Your task
Exclude the pictures, then restate exactly each line of the data below from the first through the line containing "她立刻从裤袋里摸出手机，解锁".

Records
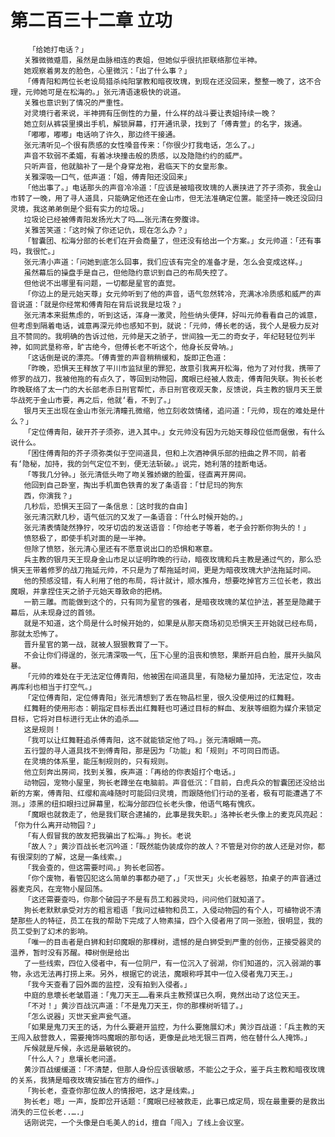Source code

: # 第二百三十二章 立功
        「给她打电话？」
       关雅微微蹙眉，虽然是血脉相连的表姐，但她似乎很抗拒联络那位半神。
       她观察着男友的脸色，心里微沉：「出了什么事？」
       「傅青阳和两位长老设局猎杀纯阳掌教和暗夜玫瑰，到现在还没回来，整整一晚了，这不合理，元帅她可是在松海的。」张元清语速极快的说道。
       关雅也意识到了情况的严重性。
       对灵境行者来说，半神拥有压倒性的力量，什么样的战斗要让表姐持续一晚？
       她立刻从裤袋里摸出手机，解锁屏幕，打开通讯录，找到了「傅青萱」的名字，拨通。
       「嘟嘟，嘟嘟」电话响了许久，那边终干接通。
       张元清听见—个很有质感的女性嗓音传来：「你很少打我电话，怎么了。」
       声音不软弱不柔媚，有着冰块撞击般的质感，以及隐隐约约的威严。
       只听声音，他就脑补了一是个身穿龙袍，君临天下的女皇形象。
       关雅深吸一口气，低声道：「姐，傅青阳还没回来」
       「他出事了。」电话那头的声音冷冷道：「应该是被暗夜玫瑰的人裹挟进了芥子须弥，我金山市转了一晚，用了寻人道具，只能确定他还在金山市，但无法准确定位置。能坚持一晚还没回归灵境，我这弟弟倒是个挺有实力的垃圾。」
       垃圾论已经被傅青阳发扬光大了吗……张元清在旁腹诽。
       关雅苦笑道：「这时候了你还记仇，现在怎么办？」
       「智囊团、松海分部的长老们在开会商量了，但还没有给出一个方案。」女元帅道：「还有事吗，我很忙。」
       张元清小声道：「问她到底怎么回事，我们应该有完全的准备才是，怎么会变成这样。」
       虽然幕后的操盘手是自己，但他隐约意识到自己的布局失控了。
       但他说不出哪里有问题，一切都是星官的直觉。
       「你边上的是元始天尊」女元帅听到了他的声音，语气忽然转冷，充满冰冷质感和威严的声音说道：「就是你经常和傅青阳在背后说我是垃圾？」
       张元清本来挺焦虑的，听到这话，浑身一激灵，险些纳头便拜，好叫元帅看看自己的诚意，但考虑到隔着电话，诚意再深元帅也感知不到，就说：「元帅，傅长老的话，我个人是极力反对且不赞同的。我明确的告诉过他，元帅是天之骄子，世间独一无二的奇女子，年纪轻轻位列半神，如同武垦称帝，旷古绝今，但傅长老不听这个，他身长反骨呐。」
       「这话倒是说的漂亮。「傅青萱的声音稍稍缓和，旋即正色道：
       「昨晚，恐惧天王释放了平川市监狱里的罪犯，故意引我离开松海，他为了对付我，携带了修罗的战刀，我被他拖的有点久了，等回到动物园，魔眼已经被人救走，傅青阳失联。狗长长老昨晚联络了太一门的大长部老赤日刑官帮忙，赤日刑官夜观天象，反馈说，兵主教的银月天王景华战死于金山市要，再之后，他就‘看，不到了。」
       银月天王出现在金山市张元清瞳孔微缩，他立刻收敛情绪，追问道：「元帅，现在的难处是什么？」
       「定位傅青阳，破开芥子须弥，进入其中。」女元帅没有因为元始天尊段位低而倨傲，有什么说什么。
       「困住傅青阳的芥子须弥类似于空间道具，但和上次酒神俱乐部的扭曲之界不同，前者有‘隐秘，加持，我的剑气定位不到，便无法斩破。」说完，她利落的挂断电话。
       「等我几分钟。」张元清低头吻了吻关雅娇嫩的脸蛋，径直离开房间。
       他回到自己卧室，掏出手机面色铁青的发了条语音：「廿尼玛的狗东
       西，你演我？」
       几秒后，恐惧天王回了一条信息：［这时我的自由]
       张元清沉默几秒，语气低沉的又发了一条语音：「什么时候开始的。」
       张元清表情陡然狰狞，咬牙切齿的发送语音：「你给老子等着，老子会拧断你狗头的！」
       愤怒极了，即使手机对面的是一半神。
       但除了愤怒，张元清心里还有不愿意说出口的恐惧和寒意。
       兵主教的银月天王现身金山市足以证明昨晚的行动，暗夜玫瑰和兵主教是通过气的，那么恐惧天王带着修罗的战刀拖延元帅，不只是为了帮拖延时间，更是为暗夜玫瑰大护法拖延时间。
       他的预感没错，有人利用了他的布局，将计就计，顺水推舟，想要吃掉官方三位长老，救出魔眼，并拿捏住天之骄子元始天尊致命的把柄。
       一箭三雕。而能做到这个的，只有同为星官的强者，是暗夜玫瑰的某位护法，甚至是隐藏于幕后，从未现身过的首领。
       就是不知道，这个局是什么时候开始的，如果是从那天商场初见恐惧天王开始就已经布局，那就太恐怖了。
       晋升星官的第一战，就被人狠狠教育了一下。
       不会让你们得逞的，张元清深吸一气，压下心里的沮丧和愤怒，果断开启白脸，展开头脑风暴。
       「元帅的难处在于无法定位傅青阳，他被困在间道具里，有隐秘力量加持，无法定位，攻击再库利也相当于打空气。」
       「定位傅青阳，定位傅青阳」张元清想到了丢在物品栏里，很久没使用过的红舞鞋。
       红舞鞋的使用形态：朝指定目标丢出红舞鞋也可通过目标的鲜血、发肤等细胞为媒介来锁定目标，它将对目标进行无止休的追杀……
       这是规则！
       「我可以让红舞鞋追杀傅青阳，这不就能锁定他了吗。」张元清眼睛一亮。
       五行盟的寻人道具找不到傅青阳，那是因为「功能」和「规则」不可同日而语。
       在灵境的体系里，能压制规则的，只有规则。
       他立刻奔出房间，找到关雅，疾声道：「再给的你表姐打个电话。」
       动物园，宠物小屋里，狗长老蹲坐在电脑前。声音低沉：「目前，白虎兵众的智囊团还没给出新的方案，傅青阳、红缨和高峰随时可能回归灵境，而跟随他们行动的圣者，极有可能遭遇了不测。」漆黑的纽扣眼扫过屏幕里，松海分部四位长老头像，他语气略有愧疚。
       「魔眼也就救走了，他是我们联合逮捕的，此事是我失职。」洛神长老头像上的麦克风亮起：「你为什么离开动物园？」
       「有人假冒我的故友把我骗出了松海。」狗长。老说
       「故人？」黄沙百战长老沉吟道：「既然能伪装成你的故人？不管是对你的故人还是对你，都有很深刻的了解，这是一条线索。」
       「我会查的，但这需要时间。」狗长老回答。
       「你个废物，看管囚犯这么简单的事都办砸了，」「灭世天」火长老器怒，拍桌子的声音通过器麦克风，在宠物小屋回荡。
       「这还需要查吗，你那个破园子不是有员工和器灵吗，问问他们就知道了。
       狗长老默默承受对方的粗言粗语「我问过植物和员工，入侵动物园的有个人，可植物说不清楚那些人的特征，员工在我的帮助下完成了人物素描，四个入侵者用了同一张脸，很明显，我的员工受到了幻术的影响。
       「唯一的目击者是白狮和封印魔眼的那棵树，遗憾的是白狮受到严重的创伤，正接受器灵的温养，暂时没有苏醒。樟树倒是给出
       了一些线索，四位入侵者中，有一位阴尸，有一位沉入了弱湖，你们知道的，沉入弱湖的事物，永远无法再打捞上来。另外，根据它的说法，魔眼称呼其中一位入侵者鬼刀天王。」
       「我今天查看了园外面的监控，没有拍到入侵者。」
       中庭的息壞长老皱眉道：「鬼刀天王……看来兵主教预谋已久啊，竟然出动了这位天王。
       「不对！」黄沙百战沉声道：「不是鬼刀天王，你的那棵树听错了。」
       「怎么说器」灭世天瓮声瓮气道。
       「如果是鬼刀天王的话，为什么要避开监控，为什么要施展幻术」黄沙百战道：「兵主教的天王闯入敌营救人，需要掩饰吗魔眼的那句话，更像是此地无银三百两，他在替什么人掩饰。」
       斥候就是斥候，永远是最敏锐的。
       「什么人？」息壤长老问道。
       黄沙百战缓缓道：「不清楚，但那人身份应该很敏感，不能公之于众，鉴于兵主教和暗夜玫瑰的关系，我猜是暗夜玫瑰安插在官方的细作。」
       「狗长老，查查你那位故人的情报吧，这才是线索。」
       狗长老」嗯」一声，旋即岔开话题：「魔眼已经被救走，此事已成定局，现在最重要的是救出消失的三位长老..….」
       话刚说完，一个头像是白毛美人的id，擅自「闯入」了线上会议室。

Task response
Source code

: # 第二百三十二章 立功
        「给她打电话？」
       关雅微微蹙眉，虽然是血脉相连的表姐，但她似乎很抗拒联络那位半神。
       她观察着男友的脸色，心里微沉：「出了什么事？」
       「傅青阳和两位长老设局猎杀纯阳掌教和暗夜玫瑰，到现在还没回来，整整一晚了，这不合理，元帅她可是在松海的。」张元清语速极快的说道。
       关雅也意识到了情况的严重性。
       对灵境行者来说，半神拥有压倒性的力量，什么样的战斗要让表姐持续一晚？
       她立刻从裤袋里摸出手机，解锁屏幕，打开通讯录，找到了「傅青萱」的名字，拨通。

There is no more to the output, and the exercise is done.